Friday, 11 July 2025: 01:00
Location: FSE038 (Faculty of Education Sciences (FSE))
Oral Presentation
Barbara DA ROIT, Ca' Foscari University of Venice, Italy
Bernhard WEICHT, University of Innsbruck, Austria
Since the 1990s, and more so after the Covid-19 pandemic, there has been a growing policy emphasis on the deinstitutionalisation of older people with long-term care (LTC) needs, i.e. the reduction of services supplied in residential settings as opposed to those provided in the community or in older people's home. This trend is backed by a set of converging ideas: the need to ensure social inclusion, the preferences of older people and their family members, lower costs of home and community care as opposed to residential care services. The higher cost of residential care has been a particularly powerful argument in supporting cutbacks in the number of beds in nursing homes or in preventing their expansion across countries, also in relation to the overall need to contain public expenditure within LTC policies. Yet, social policy scholars have seriously challenged the idea that home care services are cheaper than residential care services on different grounds.

Based on a review and analysis of the literature, of policy documents, of research output and policy briefs across seven EU countries, the paper highlights the standpoint on the topic across different sets of actors –e.g. researchers, expert communities, policy makers at the European, national and regional level, representative of older people and their family members, representative of care provider organizations and of employees’ organizations –, its knowledge basis and its modes of circulation.

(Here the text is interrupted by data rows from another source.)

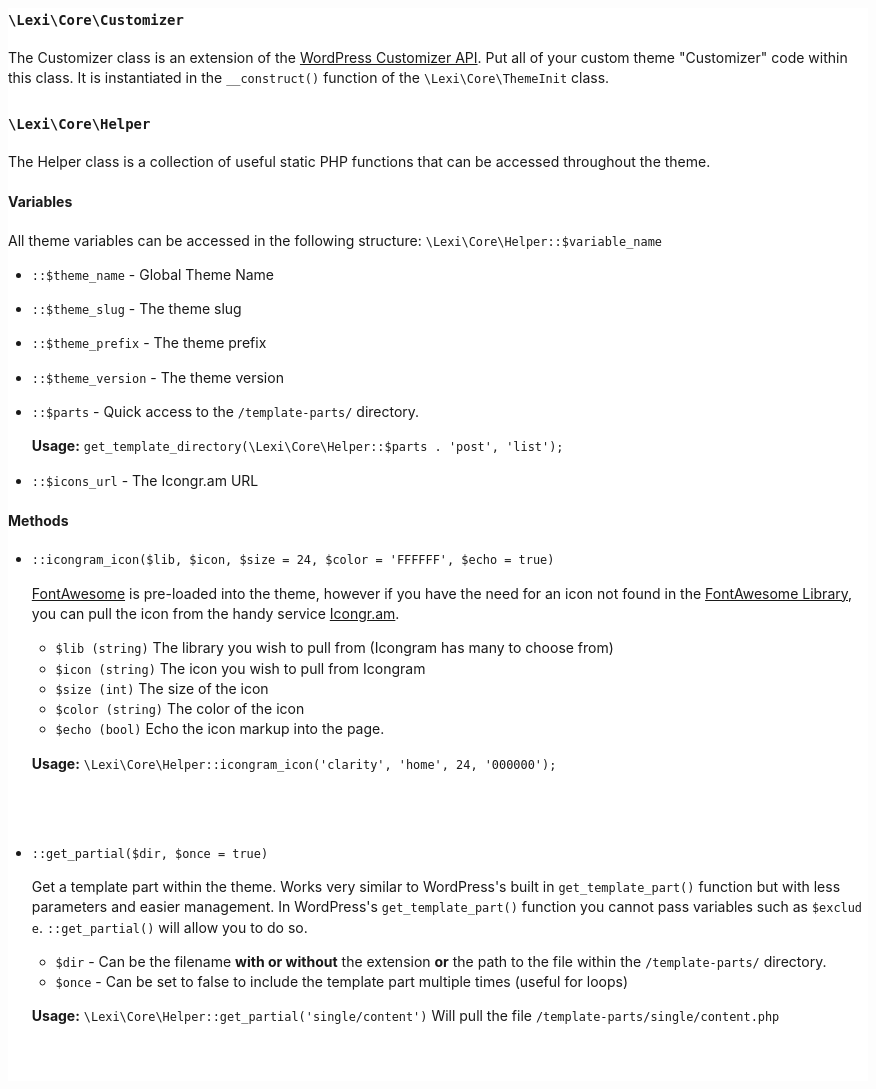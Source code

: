 ### `\Lexi\Core\Customizer`
  The Customizer class is an extension of the [WordPress Customizer API](https://developer.wordpress.org/themes/customize-api/). Put all of your custom theme "Customizer" code within this class. It is instantiated in the `__construct()` function of the `\Lexi\Core\ThemeInit` class.

### `\Lexi\Core\Helper`
  The Helper class is a collection of useful static PHP functions that can be accessed throughout the theme.

#### Variables

  All theme variables can be accessed in the following structure: `\Lexi\Core\Helper::$variable_name`

  - `::$theme_name` - Global Theme Name

  - `::$theme_slug` - The theme slug

  - `::$theme_prefix` - The theme prefix

  - `::$theme_version` - The theme version

  - `::$parts` - Quick access to the `/template-parts/` directory.

    **Usage:** `get_template_directory(\Lexi\Core\Helper::$parts . 'post', 'list');`

  - `::$icons_url` - The Icongr.am URL

#### Methods
  - `::icongram_icon($lib, $icon, $size = 24, $color = 'FFFFFF', $echo = true)`

    [FontAwesome](https://fontawesome.com/) is pre-loaded into the theme, however if you have the need for an icon not found in the [FontAwesome Library](https://fontawesome.com/icons?from=io), you can pull the icon from the handy service [Icongr.am](https://icongr.am/).
    - `$lib (string)` The library you wish to pull from (Icongram has many to choose from)
    - `$icon (string)` The icon you wish to pull from Icongram
    - `$size (int)` The size of the icon
    - `$color (string)` The color of the icon
    - `$echo (bool)` Echo the icon markup into the page.

    **Usage:** `\Lexi\Core\Helper::icongram_icon('clarity', 'home', 24, '000000');`
  <br/>
  <br/>

  - `::get_partial($dir, $once = true)`

    Get a template part within the theme. Works very similar to WordPress's built in `get_template_part()` function but with less parameters and easier management. In WordPress's `get_template_part()` function you cannot pass variables such as `$exclude`. `::get_partial()` will allow you to do so.

    - `$dir` - Can be the filename **with or without** the extension **or** the path to the file within the `/template-parts/` directory.
    - `$once` - Can be set to false to include the template part multiple times (useful for loops)

    **Usage:** `\Lexi\Core\Helper::get_partial('single/content')` Will pull the file `/template-parts/single/content.php`
  <br/>
  <br/>
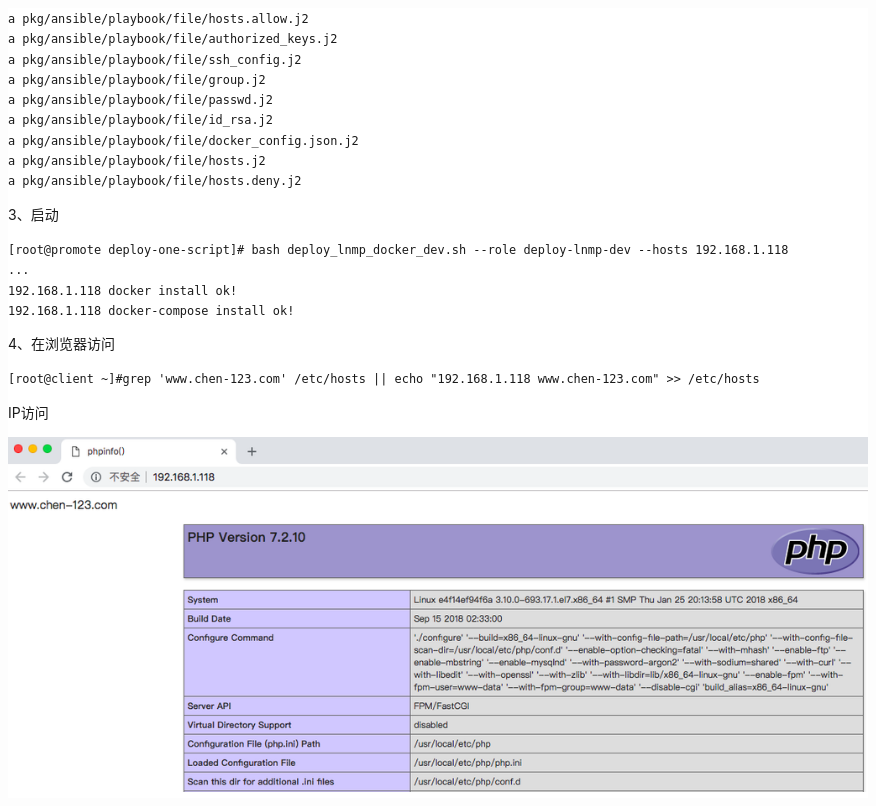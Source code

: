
 ```
a pkg/ansible/playbook/file/hosts.allow.j2
a pkg/ansible/playbook/file/authorized_keys.j2
a pkg/ansible/playbook/file/ssh_config.j2
a pkg/ansible/playbook/file/group.j2
a pkg/ansible/playbook/file/passwd.j2
a pkg/ansible/playbook/file/id_rsa.j2
a pkg/ansible/playbook/file/docker_config.json.j2
a pkg/ansible/playbook/file/hosts.j2
a pkg/ansible/playbook/file/hosts.deny.j2
```

3、启动

```
[root@promote deploy-one-script]# bash deploy_lnmp_docker_dev.sh --role deploy-lnmp-dev --hosts 192.168.1.118
...
192.168.1.118 docker install ok!
192.168.1.118 docker-compose install ok!
```

4、在浏览器访问

```
[root@client ~]#grep 'www.chen-123.com' /etc/hosts || echo "192.168.1.118 www.chen-123.com" >> /etc/hosts
```

IP访问

![118 80](./img/118-80.png)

In doing so, the paper offers multiple contributions. It provides a complex understanding of the meaning of costs and of whether different options are “cheaper” in relation to LTC and beyond. It sheds light on the prevailing views and the factors that helped them emerging as dominant and on the possible reasons for the marginalization of alternative views. Finally, it problematizes the relationship between policy-oriented research and policy discourses and policy making.